I feel like I may have inadvertently been pulled into a coven after watching these four unusual witch films loaded with flashing subliminal occult imagery. I preferred two of them, but they all had something interesting going on, including some serious gay stuff in one of them!
CHERRY TREE (2019)
This simple film doesn’t dawdle. It’s witchy goodness from start to finish, and probably the most satisfying witch movie I’ve seen since Witching & Bitching.
A young woman being raised by her dying father agrees to let her witch soccer coach perform a ritual on him to stop his death.
The actress playing the teacher is deliciously wicked, and the rituals to bring back the dead are nasty—spill blood into a bowl of cherries, then these great big nasty centipedes burrow into the body to work magic that saves the dying soul.
There is definitely a lot of cherry and centipede action, but the horror amplifies into hellish insanity eventually when the main girl discovers exactly what it is her coach and the coven really want from her.
The final act is a blast.
Plus, totally inconsistent with the tone of the rest of the film, the final frame is fantastically cheesy midnight movie nonsense that leaves me hoping for an equally cheesy sequel. As a bonus, the final scene takes place on Halloween! And no, that’s not Amber Benson of Buffy fame in the image below.
WITCH HUNTERS (2016)
Despite this indie being low budget with poor acting, I was hoping something interesting would come of it…if only it had ironed out the details of the plot. Of a plot. Any plot.
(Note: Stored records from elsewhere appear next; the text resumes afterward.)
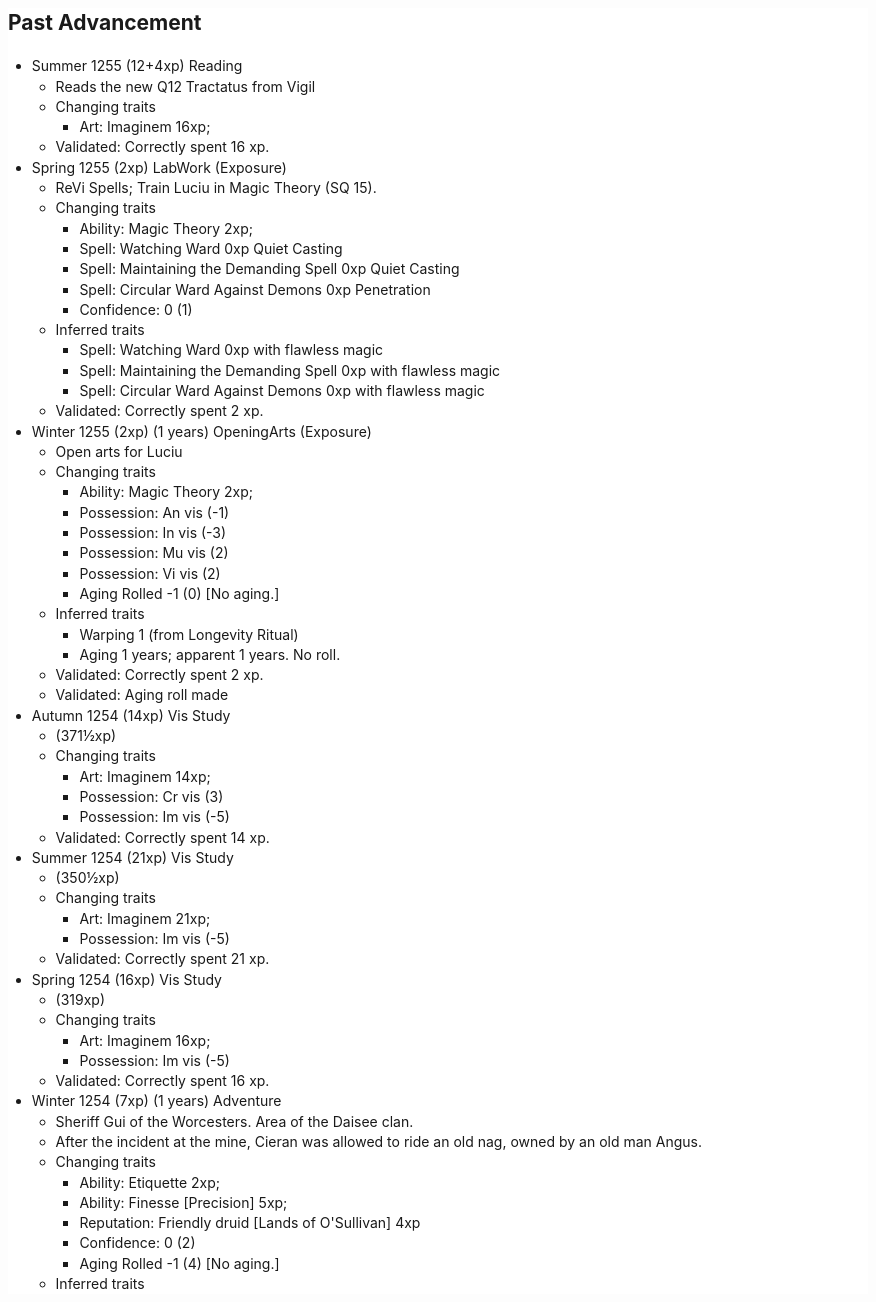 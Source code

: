 ## Past Advancement

+ Summer 1255 (12+4xp) Reading
    + Reads the new Q12 Tractatus from Vigil
    + Changing traits
        + Art: Imaginem 16xp; 
    + Validated: Correctly spent 16 xp.
+ Spring 1255 (2xp) LabWork (Exposure)
    + ReVi Spells; Train Luciu in Magic Theory (SQ 15).
    + Changing traits
        + Ability: Magic Theory 2xp; 
        + Spell: Watching Ward 0xp Quiet Casting
        + Spell: Maintaining the Demanding Spell 0xp Quiet Casting
        + Spell: Circular Ward Against Demons 0xp Penetration
        + Confidence: 0 (1)
    + Inferred traits
        + Spell: Watching Ward 0xp with flawless magic
        + Spell: Maintaining the Demanding Spell 0xp with flawless magic
        + Spell: Circular Ward Against Demons 0xp with flawless magic
    + Validated: Correctly spent 2 xp.
+ Winter 1255 (2xp) (1 years) OpeningArts (Exposure)
    + Open arts for Luciu
    + Changing traits
        + Ability: Magic Theory 2xp; 
        + Possession: An vis (-1)
        + Possession: In vis (-3)
        + Possession: Mu vis (2)
        + Possession: Vi vis (2)
        + Aging Rolled -1 (0)  [No aging.]
    + Inferred traits
        + Warping 1 (from Longevity Ritual)
        + Aging 1 years; apparent 1 years. No roll. 
    + Validated: Correctly spent 2 xp.
    + Validated: Aging roll made
+ Autumn 1254 (14xp) Vis Study
    +   (371½xp)
    + Changing traits
        + Art: Imaginem 14xp; 
        + Possession: Cr vis (3)
        + Possession: Im vis (-5)
    + Validated: Correctly spent 14 xp.
+ Summer 1254 (21xp) Vis Study
    +  (350½xp)
    + Changing traits
        + Art: Imaginem 21xp; 
        + Possession: Im vis (-5)
    + Validated: Correctly spent 21 xp.
+ Spring 1254 (16xp) Vis Study
    +  (319xp)
    + Changing traits
        + Art: Imaginem 16xp; 
        + Possession: Im vis (-5)
    + Validated: Correctly spent 16 xp.
+ Winter 1254 (7xp) (1 years) Adventure
    + Sheriff Gui of the Worcesters.  Area of the Daisee clan.
    + After the incident at the mine, Cieran was allowed to ride an old nag, owned by an old man Angus.
    + Changing traits
        + Ability: Etiquette 2xp; 
        + Ability: Finesse [Precision] 5xp; 
        + Reputation: Friendly druid [Lands of O'Sullivan] 4xp
        + Confidence: 0 (2)
        + Aging Rolled -1 (4)  [No aging.]
    + Inferred traits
It’s quite the mess.
What held so much promise for me was that it seemed like it was going to focus solely on the conflict between a gay priest and a gay sheriff in a small town.
The priest has come to terms with his sexuality while losing his faith, but the sheriff is a vile self-hater. He has sex with men and the kills them on a regular basis.
It’s such a compelling premise that gets lost in a whole lot of other stuff. Still, I’m going to file this one away on the homo horror page considering both leads are gay and it is a key plot point.
The witch hunter that comes to town looks like a combo between a cowboy and a biker, is a caricature, and has his goth sister along for the ride.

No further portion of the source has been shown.